Futures and MIO were especially confusing considering that there are also (or were, at least) several futures-foo crates and tokio-foo crates.
After reading a bit more, I think I understand how they all relate now, so I wanted to share the knowledge (and please correct me if I'm wrong!)
Futures contains primitives for general purpose non-blocking computation, not necessarily specific to IO.
The most important types here are the Future
trait, which represents a single non-blocking computation, and Stream
, which is like an iterator that yields a sequence of non-blocking computations.
All the related futures-foo crates that were in the repo when it was first announced seem to have been renamed to tokio-foo and moved into the tokio-rs organization on GitHub.
Most of them were just examples of how Futures could be used as the underlying mechanism for a few different purposes.
MIO contains primitives for building cross-platform asynchronous IO systems, generally focused around network IO.

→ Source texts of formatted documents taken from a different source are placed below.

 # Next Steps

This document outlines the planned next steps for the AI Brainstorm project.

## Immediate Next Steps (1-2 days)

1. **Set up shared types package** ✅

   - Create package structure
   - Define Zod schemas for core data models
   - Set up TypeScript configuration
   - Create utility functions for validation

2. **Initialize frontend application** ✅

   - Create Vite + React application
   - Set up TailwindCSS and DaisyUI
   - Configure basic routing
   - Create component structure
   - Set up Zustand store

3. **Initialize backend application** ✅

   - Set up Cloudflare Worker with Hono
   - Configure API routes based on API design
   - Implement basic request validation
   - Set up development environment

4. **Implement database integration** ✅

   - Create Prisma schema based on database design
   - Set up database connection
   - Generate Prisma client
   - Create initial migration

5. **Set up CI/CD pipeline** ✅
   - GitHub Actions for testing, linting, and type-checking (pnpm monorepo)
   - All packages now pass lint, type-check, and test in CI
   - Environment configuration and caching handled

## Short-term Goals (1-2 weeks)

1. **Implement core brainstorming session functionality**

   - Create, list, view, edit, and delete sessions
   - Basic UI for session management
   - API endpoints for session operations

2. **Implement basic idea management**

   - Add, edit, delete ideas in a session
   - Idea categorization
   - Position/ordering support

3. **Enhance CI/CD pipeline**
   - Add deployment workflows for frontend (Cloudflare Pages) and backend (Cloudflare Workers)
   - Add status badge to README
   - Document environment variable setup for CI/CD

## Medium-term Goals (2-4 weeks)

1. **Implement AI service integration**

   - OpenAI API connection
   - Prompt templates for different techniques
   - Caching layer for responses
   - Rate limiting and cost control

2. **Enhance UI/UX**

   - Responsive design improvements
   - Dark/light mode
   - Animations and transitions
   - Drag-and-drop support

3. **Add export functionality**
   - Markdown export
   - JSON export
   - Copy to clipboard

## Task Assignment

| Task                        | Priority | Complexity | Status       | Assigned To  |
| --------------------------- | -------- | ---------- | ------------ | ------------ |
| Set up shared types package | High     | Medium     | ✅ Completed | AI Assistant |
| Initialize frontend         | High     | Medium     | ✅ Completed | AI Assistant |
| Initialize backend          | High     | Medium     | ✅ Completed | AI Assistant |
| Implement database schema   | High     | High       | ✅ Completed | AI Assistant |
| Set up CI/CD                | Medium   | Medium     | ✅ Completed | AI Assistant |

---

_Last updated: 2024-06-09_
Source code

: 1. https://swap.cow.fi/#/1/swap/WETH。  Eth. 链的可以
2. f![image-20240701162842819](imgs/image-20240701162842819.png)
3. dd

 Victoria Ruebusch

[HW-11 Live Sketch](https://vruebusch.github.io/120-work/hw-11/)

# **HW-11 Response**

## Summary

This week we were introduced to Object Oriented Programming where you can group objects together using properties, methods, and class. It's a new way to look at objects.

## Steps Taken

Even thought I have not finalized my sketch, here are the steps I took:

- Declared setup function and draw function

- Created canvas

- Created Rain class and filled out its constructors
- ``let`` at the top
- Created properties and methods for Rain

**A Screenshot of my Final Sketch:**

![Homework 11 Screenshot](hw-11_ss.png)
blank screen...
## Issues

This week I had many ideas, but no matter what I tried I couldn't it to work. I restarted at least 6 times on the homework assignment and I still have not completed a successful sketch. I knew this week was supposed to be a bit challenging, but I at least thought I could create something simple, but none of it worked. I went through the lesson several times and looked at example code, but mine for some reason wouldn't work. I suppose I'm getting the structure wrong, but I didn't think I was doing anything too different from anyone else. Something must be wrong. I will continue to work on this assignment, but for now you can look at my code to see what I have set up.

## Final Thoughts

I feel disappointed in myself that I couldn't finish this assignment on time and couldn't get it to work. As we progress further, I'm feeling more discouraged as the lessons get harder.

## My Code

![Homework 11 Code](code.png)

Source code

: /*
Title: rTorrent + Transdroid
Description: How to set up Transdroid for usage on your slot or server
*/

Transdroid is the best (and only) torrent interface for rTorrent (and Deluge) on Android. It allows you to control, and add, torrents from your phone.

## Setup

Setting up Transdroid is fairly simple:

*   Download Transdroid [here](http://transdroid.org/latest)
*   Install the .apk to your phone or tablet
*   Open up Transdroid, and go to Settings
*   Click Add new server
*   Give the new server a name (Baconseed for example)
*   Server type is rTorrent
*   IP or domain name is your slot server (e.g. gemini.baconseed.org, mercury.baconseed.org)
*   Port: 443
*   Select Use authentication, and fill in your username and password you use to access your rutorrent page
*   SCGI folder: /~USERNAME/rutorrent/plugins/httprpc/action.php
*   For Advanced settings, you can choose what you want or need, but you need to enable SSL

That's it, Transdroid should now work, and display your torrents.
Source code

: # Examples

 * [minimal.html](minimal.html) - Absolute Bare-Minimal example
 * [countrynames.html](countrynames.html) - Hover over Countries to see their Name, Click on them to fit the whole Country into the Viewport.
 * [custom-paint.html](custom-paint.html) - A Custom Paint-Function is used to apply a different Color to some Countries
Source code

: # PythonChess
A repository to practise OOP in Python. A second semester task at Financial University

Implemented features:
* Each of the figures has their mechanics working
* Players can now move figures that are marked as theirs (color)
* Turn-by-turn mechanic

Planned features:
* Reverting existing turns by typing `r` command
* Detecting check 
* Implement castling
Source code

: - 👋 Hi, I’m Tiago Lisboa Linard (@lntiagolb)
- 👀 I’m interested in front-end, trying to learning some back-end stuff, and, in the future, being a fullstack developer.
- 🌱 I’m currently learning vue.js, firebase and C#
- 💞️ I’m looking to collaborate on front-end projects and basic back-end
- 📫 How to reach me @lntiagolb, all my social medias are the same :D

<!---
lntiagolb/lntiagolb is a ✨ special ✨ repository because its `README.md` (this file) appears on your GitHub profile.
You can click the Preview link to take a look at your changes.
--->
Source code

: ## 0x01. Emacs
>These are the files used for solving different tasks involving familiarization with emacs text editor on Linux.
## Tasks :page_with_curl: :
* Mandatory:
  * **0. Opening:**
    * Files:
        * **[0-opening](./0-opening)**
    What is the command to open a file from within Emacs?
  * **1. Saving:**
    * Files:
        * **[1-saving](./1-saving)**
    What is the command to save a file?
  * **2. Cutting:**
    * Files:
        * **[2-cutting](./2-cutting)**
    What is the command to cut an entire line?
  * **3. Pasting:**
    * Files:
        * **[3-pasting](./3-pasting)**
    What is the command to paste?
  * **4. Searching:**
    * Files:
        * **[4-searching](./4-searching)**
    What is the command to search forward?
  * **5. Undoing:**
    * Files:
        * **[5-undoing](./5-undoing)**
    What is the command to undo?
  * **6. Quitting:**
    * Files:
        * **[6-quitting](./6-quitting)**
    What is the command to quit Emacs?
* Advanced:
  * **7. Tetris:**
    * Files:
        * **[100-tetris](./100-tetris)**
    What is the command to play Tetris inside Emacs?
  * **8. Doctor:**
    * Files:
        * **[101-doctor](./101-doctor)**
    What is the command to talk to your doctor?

Tokio (as the overarching project) marries Futures and MIO to provide asynchronous IO using the Futures APIs.
Tokio is split up into several crates, which are, roughly in order from lowest level to highest level abstractions: tokio-core, tokio-service, tokio-proto, and the currently vaporware tokio.
tokio-core has the low level guts of asynchronous IO.
tokio-service contains the the Service
trait, which similar to the futures crate's Future
and Stream
traits, is the central abstraction that the project provides for writing composable network programs.
tokio-proto provides additional types that are helpful for implementing a network protocol such as HTTP.
Finally, the crate actually called tokio will provide a higher level API that combines the features of the lower level crates.
This is the crate that most of us will use when we want to write an asynchronous network service.
The other crates exist separately just as a nice separation of concerns and to allow programs with more specific requirements to cherry-pick only the functionality they need.
The tokio crate itself does not exist at the time I'm writing this because the lower level building blocks are still under heavy development and the APIs are not finalized.
The other tokio-foo projects in the tokio-rs GitHub organization are either helpers types for specific use cases or examples of how you would build a network service using Tokio.
For those of us writing HTTP clients and servers, Hyper is the HTTP library we've come to know and love.
Hyper was originally synchronous, but since MIO's initial release has been undergoing some major architectural changes to switch to an asynchronous model.
According to Carl Lerche's Tokio announcement post, Hyper is in the process of moving its async implementation to build on top of Tokio instead of MIO directly.
And last but not least, Iron is a higher level web development framework built on Hyper.
It's one of the more popular frameworks of its kind currently, though development activity has been very quiet for several months now.
It's not clear to me whether or not the primary authors are still working on the project, whether they have run out of time and need help maintaining it, whether it's intentionally abandoned, or whether they're simply waiting for all these lower level components to stabilize before revising Iron's own APIs to use the Futures/MIO/Tokio/Hyper stack.
Whether or not Iron becomes a framework that uses this stack, surely a web development framework using this stack will materialize sooner rather than later!